Paulo Coelho comenta suspeita de que Raul Seixas o entregou à ditadura
O escritor Paulo Coelho comentou nesta quarta-feira, 23, a notícia revelada em reportagem da Folha de S. Paulo sobre uma possível traição de Raul Seixas. Segundo matéria do jornal sobre o livro Raul Seixas: Não Diga que a Canção Está Perdida, de Jotabê Medeiros, o músico é suspeito de ter entregado Coelho aos militares durante a ditadura.
“Fiquei quieto por 45 anos. Achei que levava segredo para o túmulo”, disse Coelho no Twitter sobre a revelação. Em seguida, ele amenizou a declaração. “Não confirmei e não confirmo nada. Eu apenas vi o documento e me senti abandonado na época.”
Segundo Medeiros, em maio de 1974, Seixas foi convocado para dar um depoimento no Departamento de Ordem Política e Social (Dops), e ligou para o colega, pedindo que o acompanhasse. A dupla havia lançado no ano anterior o disco Krig-ha, Bandolo! e a conversa com as autoridades girou em torno das músicas feitas por eles.

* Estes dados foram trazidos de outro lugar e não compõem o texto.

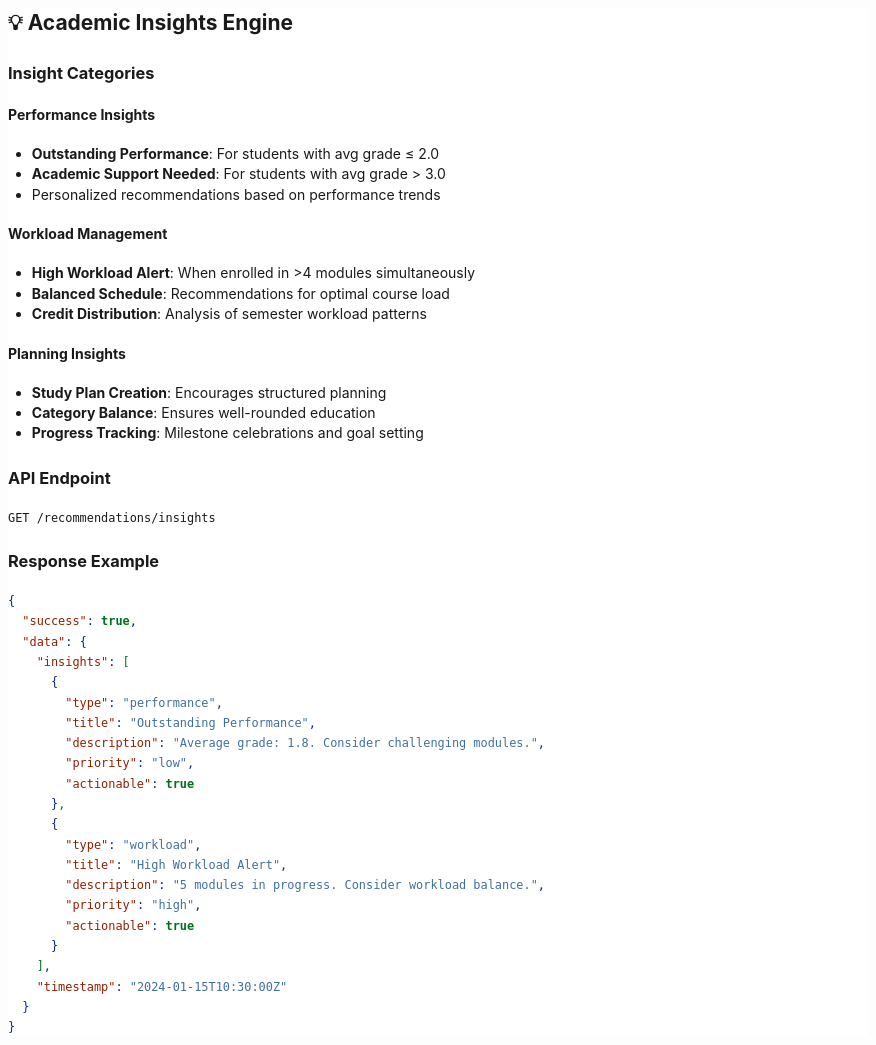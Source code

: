 ## 💡 Academic Insights Engine

### Insight Categories

#### Performance Insights

- **Outstanding Performance**: For students with avg grade ≤ 2.0
- **Academic Support Needed**: For students with avg grade > 3.0
- Personalized recommendations based on performance trends

#### Workload Management

- **High Workload Alert**: When enrolled in >4 modules simultaneously
- **Balanced Schedule**: Recommendations for optimal course load
- **Credit Distribution**: Analysis of semester workload patterns

#### Planning Insights

- **Study Plan Creation**: Encourages structured planning
- **Category Balance**: Ensures well-rounded education
- **Progress Tracking**: Milestone celebrations and goal setting

### API Endpoint

```http
GET /recommendations/insights
```

### Response Example

```json
{
  "success": true,
  "data": {
    "insights": [
      {
        "type": "performance",
        "title": "Outstanding Performance",
        "description": "Average grade: 1.8. Consider challenging modules.",
        "priority": "low",
        "actionable": true
      },
      {
        "type": "workload",
        "title": "High Workload Alert",
        "description": "5 modules in progress. Consider workload balance.",
        "priority": "high",
        "actionable": true
      }
    ],
    "timestamp": "2024-01-15T10:30:00Z"
  }
}
```
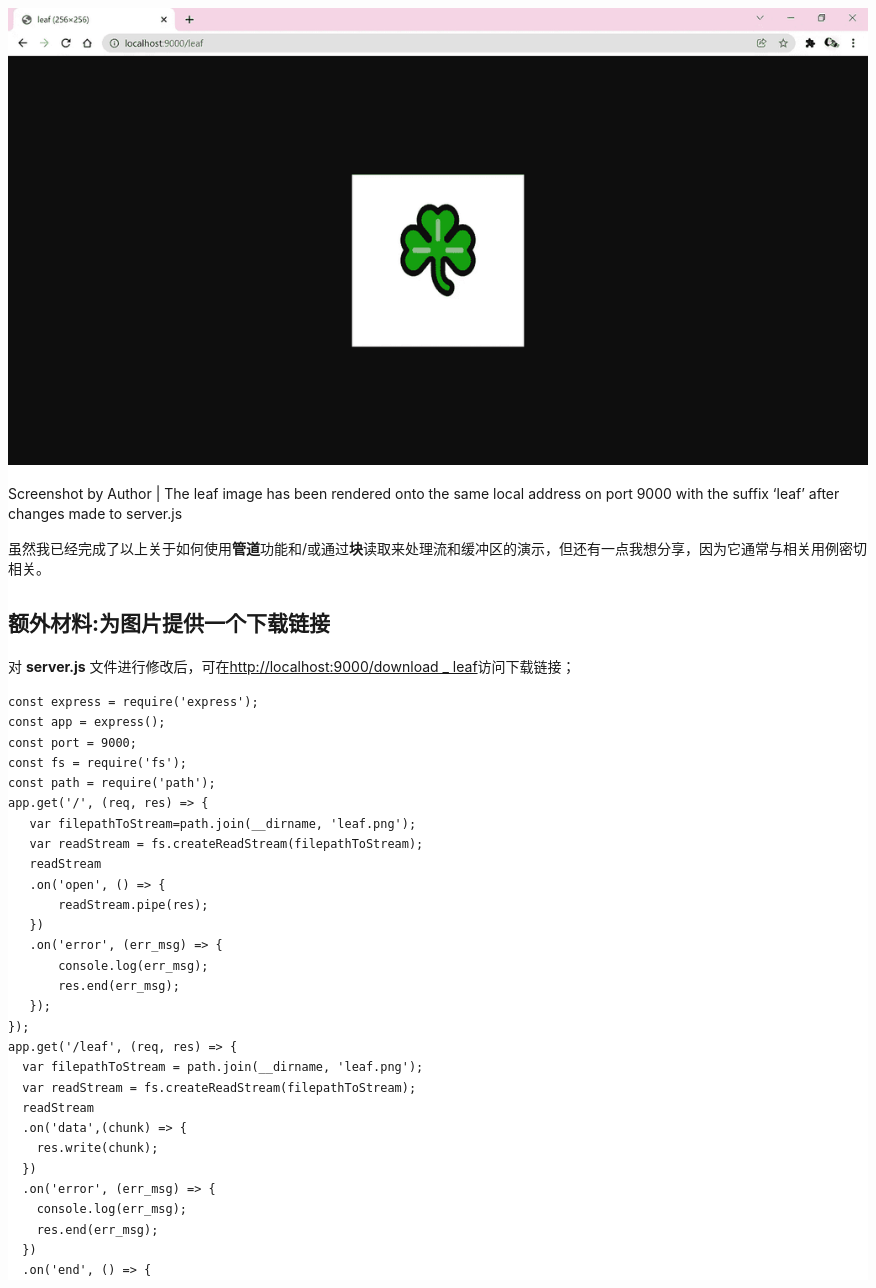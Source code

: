 ![](img/3ed60f0c3965fb4d9a951f87d1efa2f0.png)

Screenshot by Author | The leaf image has been rendered onto the same local address on port 9000 with the suffix ‘leaf’ after changes made to server.js

虽然我已经完成了以上关于如何使用**管道**功能和/或通过**块**读取来处理流和缓冲区的演示，但还有一点我想分享，因为它通常与相关用例密切相关。

## 额外材料:为图片提供一个下载链接

对 **server.js** 文件进行修改后，可在[http://localhost:9000/download _ leaf](http://localhost:9000/download_leaf)访问下载链接；

```
const express = require('express');
const app = express();
const port = 9000;
const fs = require('fs');
const path = require('path');
app.get('/', (req, res) => {
   var filepathToStream=path.join(__dirname, 'leaf.png');
   var readStream = fs.createReadStream(filepathToStream);
   readStream
   .on('open', () => {
       readStream.pipe(res);
   })
   .on('error', (err_msg) => {
       console.log(err_msg);
       res.end(err_msg);
   });
});
app.get('/leaf', (req, res) => {
  var filepathToStream = path.join(__dirname, 'leaf.png');
  var readStream = fs.createReadStream(filepathToStream);
  readStream
  .on('data',(chunk) => {
    res.write(chunk);
  })
  .on('error', (err_msg) => {
    console.log(err_msg);
    res.end(err_msg);
  })
  .on('end', () => {
```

Em entrevista à Folha, o autor da biografia diz que Raul Seixas já havia ido ao Dops poucos dias antes de retornar com Coelho – que depois foi detido e torturado por duas semanas.
Em artigo publicado no The Washington Post este ano, Coelho narra o episódio. Segundo ele, sua casa foi invadida no dia 28 de maio de 1974 para ser levado ao Dops, ser fichado e fotografado. Liberado pouco depois, pegou um táxi. O carro foi fechado por outros dois carros e ele foi tirado de lá por homens armados. Foi encapuçado e apanhou no carro. Quando permitiram que ele tirasse o capuz, se deu conta de que estava numa sala a prova de som com marcas de tiro nas paredes. A tortura seguiu. Veja um trecho a seguir:
“Depois de não sei quanto tempo e quantas sessões (o tempo no inferno não se conta em horas), batem na porta e pedem para que coloque o capuz. (…) Sou levado para uma sala pequena, toda pintada de negro, com um ar-condicionado fortíssimo. Apagam a luz. Só escuridão, frio, e uma sirene que toca sem parar. Começo a enlouquecer, a ter visões de cavalos. Bato na porta da ‘geladeira’ (descobri mais tarde que esse era o nome), mas ninguém abre. Desmaio. Acordo e desmaio várias vezes, e em uma delas penso: melhor apanhar do que ficar aqui dentro.”
Paulo Coelho deu todos os detalhes sobre o que sofreu e contou ainda que anos mais tarde, quando os arquivos da ditadura foram abertos, ele teve a chance de saber quem o denunciou, mas não quis. “Não vai mudar o passado”, disse.